2.05 TRANSFER TAXES. Notwithstanding anything contained in this Agreement to the contrary, all documentary, sales, use, registration, value added, transfer, stamp and similar Taxes incurred in connection with the transactions described in the first sentence of Paragraph 3, and in Paragraph 9 of Schedule A of the Merger Agreement (collectively, “Transfer Taxes”) shall be borne 50% by TCCC and its subsidiaries following the Effective Time and 50% by Splitco and its subsidiaries following the Effective Time.

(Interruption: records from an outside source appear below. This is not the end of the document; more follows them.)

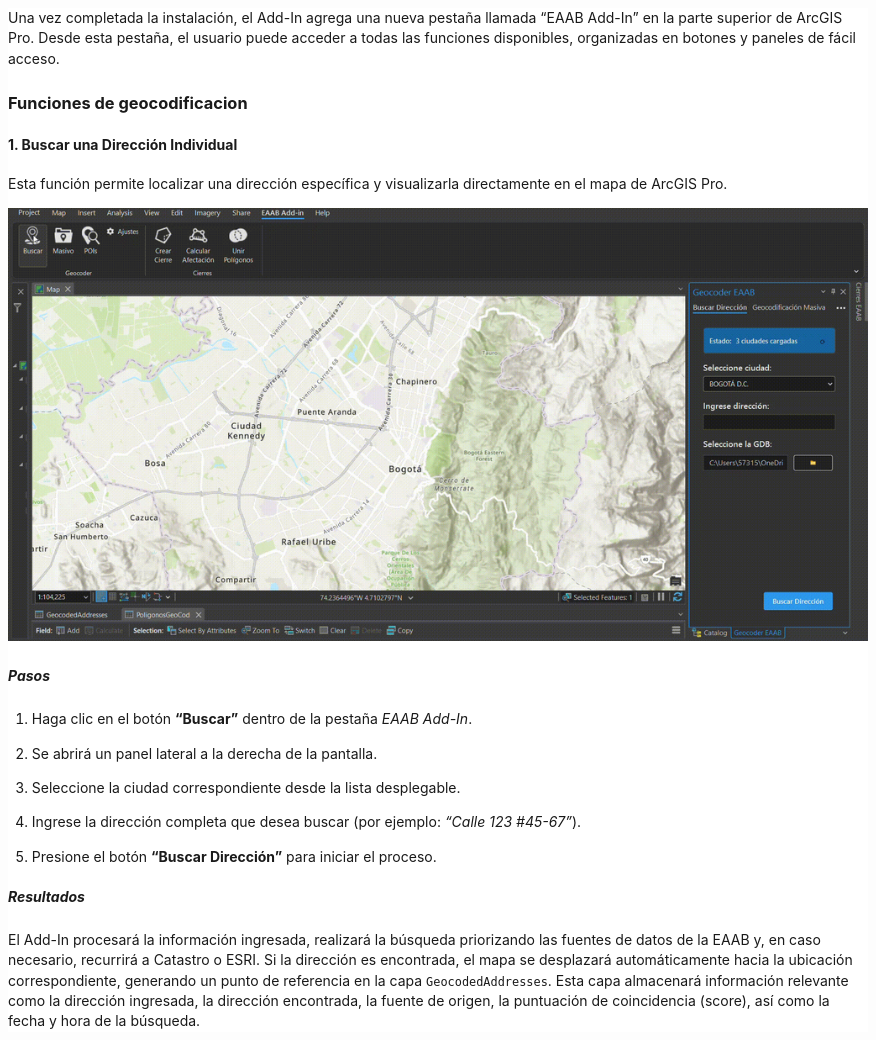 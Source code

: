 Una vez completada la instalación, el Add-In agrega una nueva pestaña llamada “EAAB Add-In” en la parte superior de ArcGIS Pro. Desde esta pestaña, el usuario puede acceder a todas las funciones disponibles, organizadas en botones y paneles de fácil acceso.

### Funciones de geocodificacion

#### 1. Buscar una Dirección Individual

Esta función permite localizar una dirección específica y visualizarla directamente en el mapa de ArcGIS Pro.

![Video Buscar](<docs\res\buscar.gif>)

##### Pasos

1. Haga clic en el botón **“Buscar”** dentro de la pestaña *EAAB Add-In*.

2. Se abrirá un panel lateral a la derecha de la pantalla.

3. Seleccione la ciudad correspondiente desde la lista desplegable.

4. Ingrese la dirección completa que desea buscar (por ejemplo: *“Calle 123 #45-67”*).

5. Presione el botón **“Buscar Dirección”** para iniciar el proceso.

##### Resultados

El Add-In procesará la información ingresada, realizará la búsqueda priorizando las fuentes de datos de la EAAB y, en caso necesario, recurrirá a Catastro o ESRI. Si la dirección es encontrada, el mapa se desplazará automáticamente hacia la ubicación correspondiente, generando un punto de referencia en la capa `GeocodedAddresses`. Esta capa almacenará información relevante como la dirección ingresada, la dirección encontrada, la fuente de origen, la puntuación de coincidencia (score), así como la fecha y hora de la búsqueda.
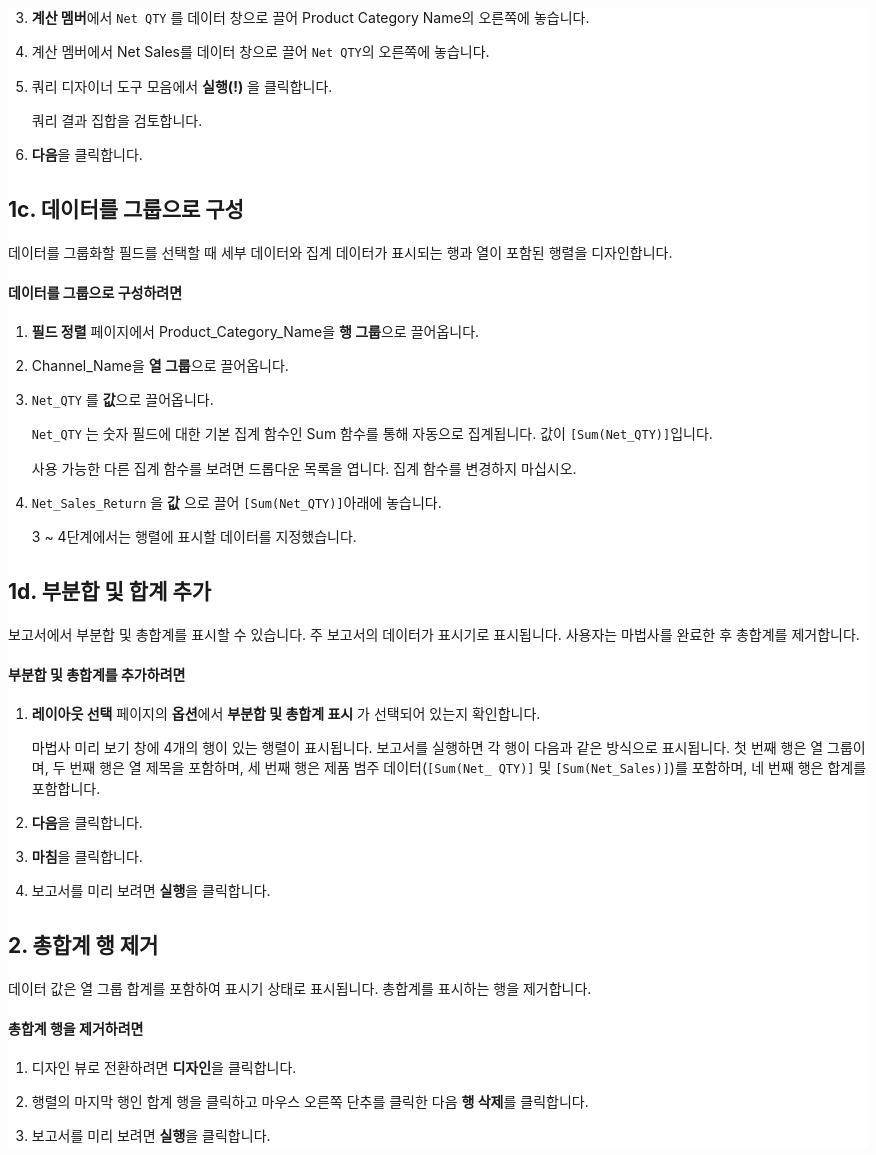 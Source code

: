 3.  **계산 멤버**에서 `Net QTY` 를 데이터 창으로 끌어 Product Category Name의 오른쪽에 놓습니다.  
  
4.  계산 멤버에서 Net Sales를 데이터 창으로 끌어 `Net QTY`의 오른쪽에 놓습니다.  
  
5.  쿼리 디자이너 도구 모음에서 **실행(!)** 을 클릭합니다.  
  
    쿼리 결과 집합을 검토합니다.  
  
6.  **다음**을 클릭합니다.  
  
## <a name="MLayout"></a>1c. 데이터를 그룹으로 구성  
데이터를 그룹화할 필드를 선택할 때 세부 데이터와 집계 데이터가 표시되는 행과 열이 포함된 행렬을 디자인합니다.  
  
#### <a name="to-organize-data-into-groups"></a>데이터를 그룹으로 구성하려면  
  
1.  **필드 정렬** 페이지에서 Product_Category_Name을 **행 그룹**으로 끌어옵니다.  
  
2.  Channel_Name을 **열 그룹**으로 끌어옵니다.  
  
3.  `Net_QTY` 를 **값**으로 끌어옵니다.  
  
    `Net_QTY` 는 숫자 필드에 대한 기본 집계 함수인 Sum 함수를 통해 자동으로 집계됩니다. 값이 `[Sum(Net_QTY)]`입니다.  
  
    사용 가능한 다른 집계 함수를 보려면 드롭다운 목록을 엽니다. 집계 함수를 변경하지 마십시오.  
  
4.  `Net_Sales_Return` 을 **값** 으로 끌어 `[Sum(Net_QTY)]`아래에 놓습니다.  
  
    3 ~ 4단계에서는 행렬에 표시할 데이터를 지정했습니다.  
  
## <a name="MTotals"></a>1d. 부분합 및 합계 추가  
보고서에서 부분합 및 총합계를 표시할 수 있습니다. 주 보고서의 데이터가 표시기로 표시됩니다. 사용자는 마법사를 완료한 후 총합계를 제거합니다.  
  
#### <a name="to-add-subtotals-and-grand-totals"></a>부분합 및 총합계를 추가하려면  
  
1.  **레이아웃 선택** 페이지의 **옵션**에서 **부분합 및 총합계 표시** 가 선택되어 있는지 확인합니다.  
  
    마법사 미리 보기 창에 4개의 행이 있는 행렬이 표시됩니다.  보고서를 실행하면 각 행이 다음과 같은 방식으로 표시됩니다. 첫 번째 행은 열 그룹이며, 두 번째 행은 열 제목을 포함하며, 세 번째 행은 제품 범주 데이터(`[Sum(Net_ QTY)]` 및 `[Sum(Net_Sales)]`)를 포함하며, 네 번째 행은 합계를 포함합니다.  
  
2.  **다음**을 클릭합니다.  
  
3.  **마침**을 클릭합니다.  
  
3.  보고서를 미리 보려면 **실행**을 클릭합니다.  
  
## <a name="MGrandTotal"></a>2. 총합계 행 제거  
데이터 값은 열 그룹 합계를 포함하여 표시기 상태로 표시됩니다. 총합계를 표시하는 행을 제거합니다.  
  
#### <a name="to-remove-the-grand-total-row"></a>총합계 행을 제거하려면  
  
1.  디자인 뷰로 전환하려면 **디자인**을 클릭합니다.  
  
2.  행렬의 마지막 행인 합계 행을 클릭하고 마우스 오른쪽 단추를 클릭한 다음 **행 삭제**를 클릭합니다.  
  
3.  보고서를 미리 보려면 **실행**을 클릭합니다.  
   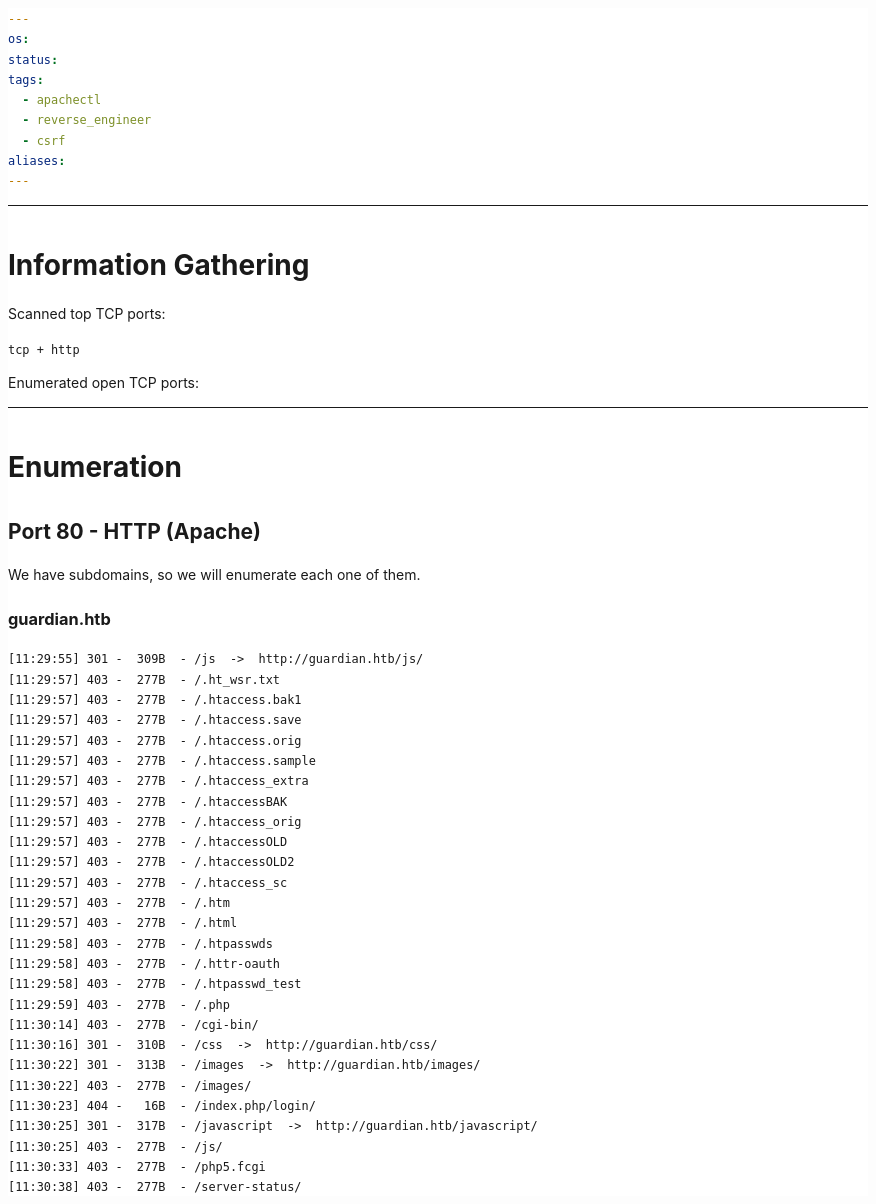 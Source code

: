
 ```yaml
---
os:
status:
tags:
  - apachectl
  - reverse_engineer
  - csrf
aliases:
---
```

---

# Information Gathering

Scanned top TCP ports:

```sh
tcp + http
```

Enumerated open TCP ports:

```sh

```

---

# Enumeration

## Port 80 - HTTP (Apache)
We have subdomains, so we will enumerate each one of them.

### guardian.htb
```pages
[11:29:55] 301 -  309B  - /js  ->  http://guardian.htb/js/
[11:29:57] 403 -  277B  - /.ht_wsr.txt
[11:29:57] 403 -  277B  - /.htaccess.bak1
[11:29:57] 403 -  277B  - /.htaccess.save
[11:29:57] 403 -  277B  - /.htaccess.orig
[11:29:57] 403 -  277B  - /.htaccess.sample
[11:29:57] 403 -  277B  - /.htaccess_extra
[11:29:57] 403 -  277B  - /.htaccessBAK
[11:29:57] 403 -  277B  - /.htaccess_orig
[11:29:57] 403 -  277B  - /.htaccessOLD
[11:29:57] 403 -  277B  - /.htaccessOLD2
[11:29:57] 403 -  277B  - /.htaccess_sc
[11:29:57] 403 -  277B  - /.htm
[11:29:57] 403 -  277B  - /.html
[11:29:58] 403 -  277B  - /.htpasswds
[11:29:58] 403 -  277B  - /.httr-oauth
[11:29:58] 403 -  277B  - /.htpasswd_test
[11:29:59] 403 -  277B  - /.php
[11:30:14] 403 -  277B  - /cgi-bin/
[11:30:16] 301 -  310B  - /css  ->  http://guardian.htb/css/
[11:30:22] 301 -  313B  - /images  ->  http://guardian.htb/images/
[11:30:22] 403 -  277B  - /images/
[11:30:23] 404 -   16B  - /index.php/login/
[11:30:25] 301 -  317B  - /javascript  ->  http://guardian.htb/javascript/
[11:30:25] 403 -  277B  - /js/
[11:30:33] 403 -  277B  - /php5.fcgi
[11:30:38] 403 -  277B  - /server-status/
``` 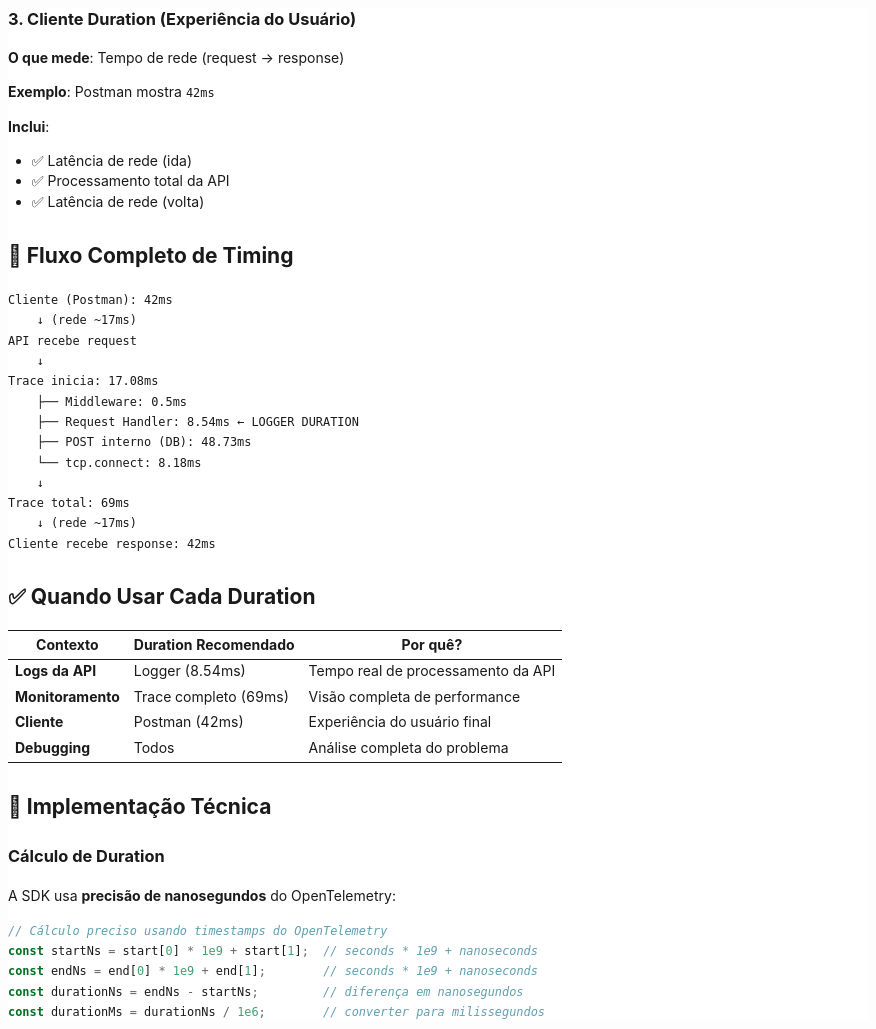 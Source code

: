 ### 3. **Cliente Duration (Experiência do Usuário)**

**O que mede**: Tempo de rede (request → response)

**Exemplo**: Postman mostra `42ms`

**Inclui**:
- ✅ Latência de rede (ida)
- ✅ Processamento total da API
- ✅ Latência de rede (volta)

## 🔄 Fluxo Completo de Timing

```
Cliente (Postman): 42ms
    ↓ (rede ~17ms)
API recebe request
    ↓
Trace inicia: 17.08ms
    ├── Middleware: 0.5ms
    ├── Request Handler: 8.54ms ← LOGGER DURATION
    ├── POST interno (DB): 48.73ms
    └── tcp.connect: 8.18ms
    ↓
Trace total: 69ms
    ↓ (rede ~17ms)
Cliente recebe response: 42ms
```

## ✅ Quando Usar Cada Duration

| Contexto | Duration Recomendado | Por quê? |
|----------|---------------------|----------|
| **Logs da API** | Logger (8.54ms) | Tempo real de processamento da API |
| **Monitoramento** | Trace completo (69ms) | Visão completa de performance |
| **Cliente** | Postman (42ms) | Experiência do usuário final |
| **Debugging** | Todos | Análise completa do problema |

## 🔧 Implementação Técnica

### Cálculo de Duration

A SDK usa **precisão de nanosegundos** do OpenTelemetry:

```typescript
// Cálculo preciso usando timestamps do OpenTelemetry
const startNs = start[0] * 1e9 + start[1];  // seconds * 1e9 + nanoseconds
const endNs = end[0] * 1e9 + end[1];        // seconds * 1e9 + nanoseconds
const durationNs = endNs - startNs;         // diferença em nanosegundos
const durationMs = durationNs / 1e6;        // converter para milissegundos
```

The Party required by Law to file any Tax Returns with respect to any such Transfer Taxes shall prepare and file such Tax Returns and pay such Transfer Taxes to the appropriate Taxing Authority. TCCC (or any of its Subsidiaries following the Effective Time) shall pay by wire transfer to Splitco and Splitco (or any of its Subsidiaries following the Effective Time) shall pay by wire transfer to TCCC the payor’s share of the Transfer Taxes which are payable with Tax Returns to be filed by the other Party (or any of its Subsidiaries following the Effective Time) at least three days prior to the due date for the payment of such Transfer Taxes.
ARTICLE III. REPRESENTATIONS AND COVENANTS
3.01 PRIVATE LETTER RULING AND TAX OPINIONS.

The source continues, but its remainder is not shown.